Concernant la voie rapide, une seule question me vient à l’esprit : l’opérateur réseau a-t-il déployé cette nouvelle voie rapide en tant qu’opérateur réseau, ou en tant que fournisseur de service de streaming ? Personne ne s’attend à ce qu’un service de streaming favorise ses concurrents. Mais le fait que ces entreprises portent plusieurs casquettes à la fois constitue un conflit d’intérêts total.
Combien de fois faudra-t-il mener le même combat ?
Là où j’habite, il y a une voie rapide Netflix, et entre 18 h 30 et 22 h 30, internet devient pratiquement inutilisable chaque soir.

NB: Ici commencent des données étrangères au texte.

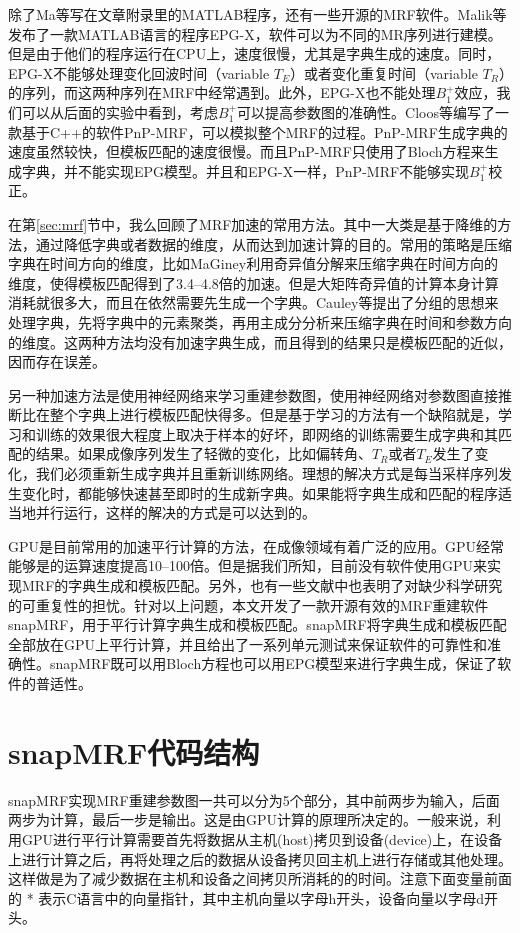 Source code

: 除了Ma等\cite{mrf}写在文章附录里的MATLAB程序，还有一些开源的MRF软件。Malik等\cite{malik_extended_2018}发布了一款MATLAB语言的程序EPG-X，软件可以为不同的MR序列进行建模。但是由于他们的程序运行在CPU上，速度很慢，尤其是字典生成的速度。同时，EPG-X不能够处理变化回波时间（variable $T_E$）或者变化重复时间（variable $T_R$）的序列，而这两种序列在MRF中经常遇到。此外，EPG-X也不能处理$B_1^+$效应，我们可以从后面的实验中看到，考虑$B_1^+$可以提高参数图的准确性。Cloos\cite{cline2017air}等编写了一款基于C++的软件PnP-MRF，可以模拟整个MRF的过程。PnP-MRF生成字典的速度虽然较快，但模板匹配的速度很慢。而且PnP-MRF只使用了Bloch方程来生成字典，并不能实现EPG模型。并且和EPG-X一样，PnP-MRF不能够实现$B_1^+$校正。

在第\ref{sec:mrf}节中，我么回顾了MRF加速的常用方法。其中一大类是基于降维的方法，通过降低字典或者数据的维度，从而达到加速计算的目的。常用的策略是压缩字典在时间方向的维度，比如MaGiney\cite{svdmrf}利用奇异值分解来压缩字典在时间方向的维度，使得模板匹配得到了3.4--4.8倍的加速。但是大矩阵奇异值的计算本身计算消耗就很多大，而且在依然需要先生成一个字典。Cauley等\cite{groupingmrf}提出了分组的思想来处理字典，先将字典中的元素聚类，再用主成分分析来压缩字典在时间和参数方向的维度。这两种方法均没有加速字典生成，而且得到的结果只是模板匹配的近似，因而存在误差。

另一种加速方法是使用神经网络来学习重建参数图\cite{cohen2018mr}，使用神经网络对参数图直接推断比在整个字典上进行模板匹配快得多。但是基于学习的方法有一个缺陷就是，学习和训练的效果很大程度上取决于样本的好坏，即网络的训练需要生成字典和其匹配的结果。如果成像序列发生了轻微的变化，比如偏转角、$T_R$或者$T_E$发生了变化，我们必须重新生成字典并且重新训练网络。理想的解决方式是每当采样序列发生变化时，都能够快速甚至即时的生成新字典。如果能将字典生成和匹配的程序适当地并行运行，这样的解决的方式是可以达到的。

GPU是目前常用的加速平行计算的方法，在成像领域有着广泛的应用\cite{Knoll,gpu,Sorensen,tron}。GPU经常能够是的运算速度提高10--100倍。但是据我们所知，目前没有软件使用GPU来实现MRF的字典生成和模板匹配。另外，也有一些文献中也表明了对缺少科学研究的可重复性的担忧\cite{vasilevsy_repro_2013,osc_repro_2015,collins_repro_2014,begley_repro_2015}。针对以上问题，本文开发了一款开源有效的MRF重建软件snapMRF，用于平行计算字典生成和模板匹配。snapMRF将字典生成和模板匹配全部放在GPU上平行计算，并且给出了一系列单元测试来保证软件的可靠性和准确性。snapMRF既可以用Bloch方程也可以用EPG模型来进行字典生成，保证了软件的普适性。

\section{snapMRF代码结构}
snapMRF实现MRF重建参数图一共可以分为5个部分，其中前两步为输入，后面两步为计算，最后一步是输出。这是由GPU计算的原理所决定的。一般来说，利用GPU进行平行计算需要首先将数据从主机(host)拷贝到设备(device)上，在设备上进行计算之后，再将处理之后的数据从设备拷贝回主机上进行存储或其他处理。这样做是为了减少数据在主机和设备之间拷贝所消耗的的时间。注意下面变量前面的 * 表示C语言中的向量指针，其中主机向量以字母h开头，设备向量以字母d开头。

Netflix fournit bien des serveurs à installer dans les datacenters des FAI. Donc, s’il y a de la congestion sur les liens d’interconnexion internet du FAI, Netflix peut quand même bien fonctionner. Le trafic ne sort pas du FAI et ne passe donc pas par le point de congestion. Mais ce n’est pas une « voie rapide ».
Du coup, quand tout le monde rentre du travail et se met à utiliser internet en même temps, il n’y a tout simplement pas assez de bande passante à répartir, et cela devient inutilisable pour tout le monde.